INPUT RECORDS
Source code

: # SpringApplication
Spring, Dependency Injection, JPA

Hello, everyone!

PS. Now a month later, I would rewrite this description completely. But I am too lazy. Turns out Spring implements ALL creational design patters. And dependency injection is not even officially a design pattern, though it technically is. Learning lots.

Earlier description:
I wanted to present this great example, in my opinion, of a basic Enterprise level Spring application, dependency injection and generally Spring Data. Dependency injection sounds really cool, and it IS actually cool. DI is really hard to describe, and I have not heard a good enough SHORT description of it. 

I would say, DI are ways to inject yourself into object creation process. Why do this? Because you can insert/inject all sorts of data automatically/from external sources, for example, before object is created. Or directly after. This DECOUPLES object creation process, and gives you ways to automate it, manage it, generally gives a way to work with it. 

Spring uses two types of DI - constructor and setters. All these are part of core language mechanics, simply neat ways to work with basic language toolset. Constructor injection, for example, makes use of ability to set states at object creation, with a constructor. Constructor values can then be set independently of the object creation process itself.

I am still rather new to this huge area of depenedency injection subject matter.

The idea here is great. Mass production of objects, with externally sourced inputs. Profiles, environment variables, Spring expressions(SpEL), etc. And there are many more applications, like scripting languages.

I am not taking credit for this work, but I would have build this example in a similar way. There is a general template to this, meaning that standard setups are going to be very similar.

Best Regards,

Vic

PROBLEM DETAILS
Find the line that contains "The idea here". Repeat it and every line after it, exactly as written, up to and including the last line of the records above.

SOLUTION BELOW
The idea here is great. Mass production of objects, with externally sourced inputs. Profiles, environment variables, Spring expressions(SpEL), etc. And there are many more applications, like scripting languages.

I am not taking credit for this work, but I would have build this example in a similar way. There is a general template to this, meaning that standard setups are going to be very similar.

Best Regards,

Vic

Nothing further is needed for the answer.